In their contracts, the women were promised $7.25 an hour for 40-hour work weeks in the United States. They ended up making as little as 55-cents an hour for being on duty “around the clock,” according to the complaint.

What started out as an enticing deal for the women — who, the complaint said, “bore significant responsibility to provide financial support to their children, husbands, parents and/or extended families” back home — became a workplace nightmare. They claim they were made responsible for every detail of the household operation, while facing verbal, emotional and even sexual abuse. One woman, “the house keeper,” cooked, cared for three of the family’s children and cleaned the almost 5,000 square foot home. The other woman, “the nanny,” was allegedly required to always be with a fourth and seriously ill child, performing medical procedures, sleeping with the child – or on the child’s bedroom floor at night – and then staying with the child in a Georgetown University hospital room for “months at a time.”

“The nanny was not permitted to leave the hospital ward for any reason,” according to the complaint. “Defendant Essa Al Mannai called the telephone next to the hospital bed periodically to make sure that the nanny was at her post.”

Essa Al Mannai’s wife allegedly berated the women with profanities and allowed her children to repeat the taunts.

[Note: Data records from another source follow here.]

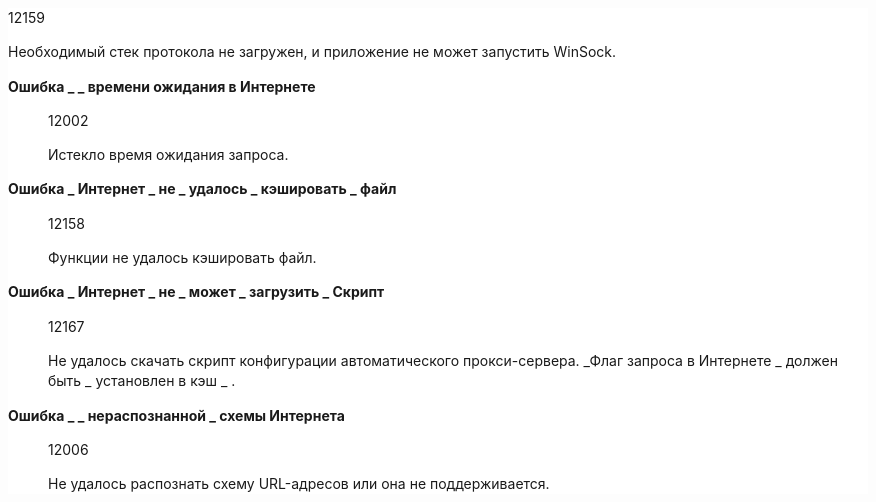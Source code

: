 12159
</dt> <dt>



Необходимый стек протокола не загружен, и приложение не может запустить WinSock.


</dt> </dl> </dd> <dt>

<span id="ERROR_INTERNET_TIMEOUT"></span><span id="error_internet_timeout"></span>**Ошибка \_ \_ времени ожидания в Интернете**
</dt> <dd> <dl> <dt>

12002
</dt> <dt>



Истекло время ожидания запроса.


</dt> </dl> </dd> <dt>

<span id="ERROR_INTERNET_UNABLE_TO_CACHE_FILE"></span><span id="error_internet_unable_to_cache_file"></span>**Ошибка \_ Интернет \_ не \_ удалось \_ кэшировать \_ файл**
</dt> <dd> <dl> <dt>

12158
</dt> <dt>



Функции не удалось кэшировать файл.


</dt> </dl> </dd> <dt>

<span id="ERROR_INTERNET_UNABLE_TO_DOWNLOAD_SCRIPT"></span><span id="error_internet_unable_to_download_script"></span>**Ошибка \_ Интернет \_ не \_ может \_ загрузить \_ Скрипт**
</dt> <dd> <dl> <dt>

12167
</dt> <dt>



Не удалось скачать скрипт конфигурации автоматического прокси-сервера. \_Флаг запроса в Интернете \_ должен быть \_ установлен в кэш \_ .


</dt> </dl> </dd> <dt>

<span id="ERROR_INTERNET_UNRECOGNIZED_SCHEME"></span><span id="error_internet_unrecognized_scheme"></span>**Ошибка \_ \_ нераспознанной \_ схемы Интернета**
</dt> <dd> <dl> <dt>

12006
</dt> <dt>



Не удалось распознать схему URL-адресов или она не поддерживается.


</dt> </dl> </dd> <dt>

The couple told the women that the United States was a “dangerous country” and that they would be harmed if they left the family, according to the complaint.

In the complaint, lawyers for the women also claim the employees feared the abuse would escalate – including the fears of one woman who alleged that Essa Al Mannai had sexually assaulted her.

Finally, with the help of two unidentified “Good Samaritans,” according to the complaint, the four women fled the residence in the dark of night, two of them through a window in June 2010 and the other two through a basement door in December 2010.

The plaintiffs are represented pro bono by the Jenner & Block law firm. Lawyers there declined comment for this story.

The Embassy of Qatar did not return requests for an interview. As of publication, the defendants have no attorney registered with the court, and no response has yet been filed. No hearings or appearances have been scheduled.

The State Department’s calling out some countries over alleged abuses shows “that bringing servants into the U.S. and abusing them is not going to be tolerated,” said Christopher Burgess, a human rights activist and blogger.

To centralize cases and work with victims, Clinton established an anti-trafficking unit in the Bureau of Diplomatic Security. That office did not respond to a request for interview.

In her February address on the problem, Clinton said: “We will also begin an annual briefing for visiting diplomats and their domestic workers as part of an ongoing effort … to protect domestic workers brought here by diplomats and raise awareness within the diplomatic community.”